> _Record extracts_:
Content starts

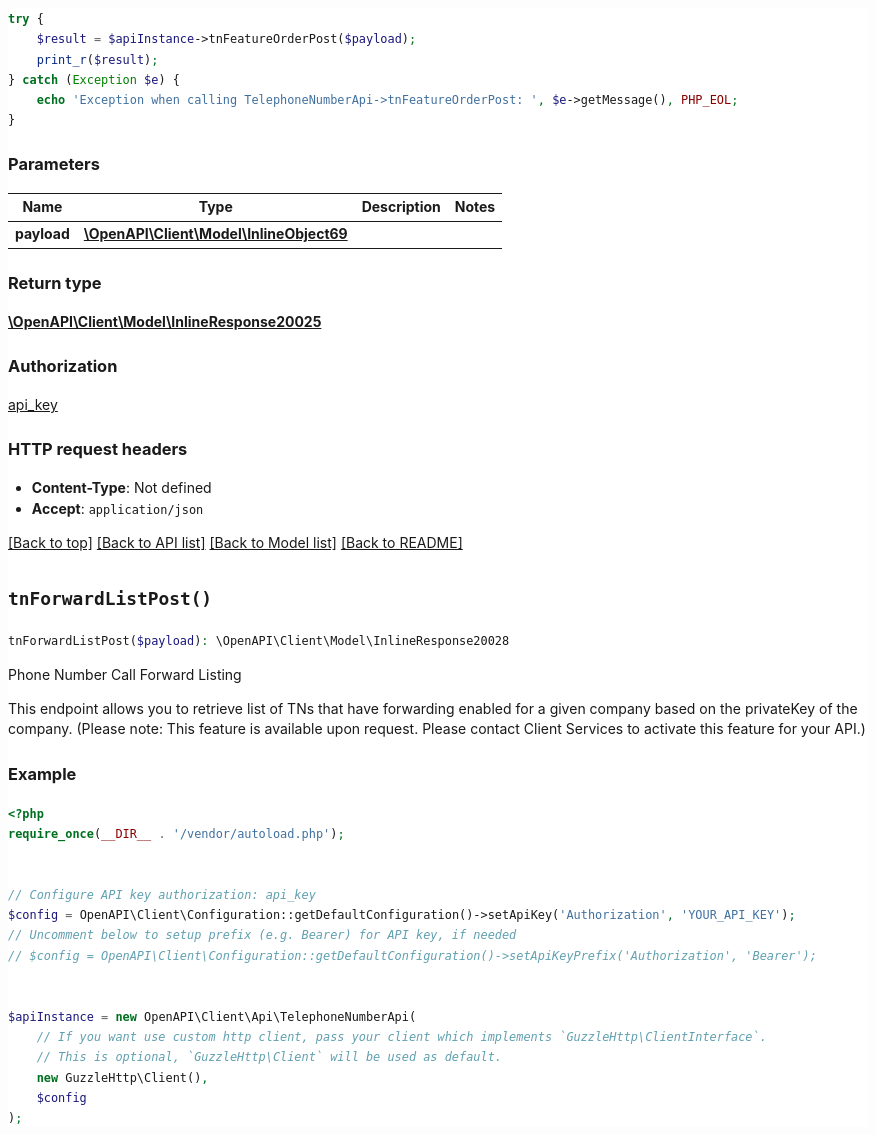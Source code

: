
 ```php
try {
    $result = $apiInstance->tnFeatureOrderPost($payload);
    print_r($result);
} catch (Exception $e) {
    echo 'Exception when calling TelephoneNumberApi->tnFeatureOrderPost: ', $e->getMessage(), PHP_EOL;
}
```

### Parameters

Name | Type | Description  | Notes
------------- | ------------- | ------------- | -------------
 **payload** | [**\OpenAPI\Client\Model\InlineObject69**](../Model/InlineObject69.md)|  |

### Return type

[**\OpenAPI\Client\Model\InlineResponse20025**](../Model/InlineResponse20025.md)

### Authorization

[api_key](../../README.md#api_key)

### HTTP request headers

- **Content-Type**: Not defined
- **Accept**: `application/json`

[[Back to top]](#) [[Back to API list]](../../README.md#endpoints)
[[Back to Model list]](../../README.md#models)
[[Back to README]](../../README.md)

## `tnForwardListPost()`

```php
tnForwardListPost($payload): \OpenAPI\Client\Model\InlineResponse20028
```

Phone Number Call Forward Listing

This endpoint allows you to retrieve list of TNs that have forwarding enabled for a given company based on the privateKey of the company. (Please note: This feature is available upon request. Please contact Client Services to activate this feature for your API.)

### Example

```php
<?php
require_once(__DIR__ . '/vendor/autoload.php');


// Configure API key authorization: api_key
$config = OpenAPI\Client\Configuration::getDefaultConfiguration()->setApiKey('Authorization', 'YOUR_API_KEY');
// Uncomment below to setup prefix (e.g. Bearer) for API key, if needed
// $config = OpenAPI\Client\Configuration::getDefaultConfiguration()->setApiKeyPrefix('Authorization', 'Bearer');


$apiInstance = new OpenAPI\Client\Api\TelephoneNumberApi(
    // If you want use custom http client, pass your client which implements `GuzzleHttp\ClientInterface`.
    // This is optional, `GuzzleHttp\Client` will be used as default.
    new GuzzleHttp\Client(),
    $config
);
```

Content ends

> _What the task asks_: Copy whichever lines of the records above contain the word "OpenAPI".

> _Task output_:
 **payload** | [**\OpenAPI\Client\Model\InlineObject69**](../Model/InlineObject69.md)|  |
[**\OpenAPI\Client\Model\InlineResponse20025**](../Model/InlineResponse20025.md)
tnForwardListPost($payload): \OpenAPI\Client\Model\InlineResponse20028
$config = OpenAPI\Client\Configuration::getDefaultConfiguration()->setApiKey('Authorization', 'YOUR_API_KEY');
// $config = OpenAPI\Client\Configuration::getDefaultConfiguration()->setApiKeyPrefix('Authorization', 'Bearer');
$apiInstance = new OpenAPI\Client\Api\TelephoneNumberApi(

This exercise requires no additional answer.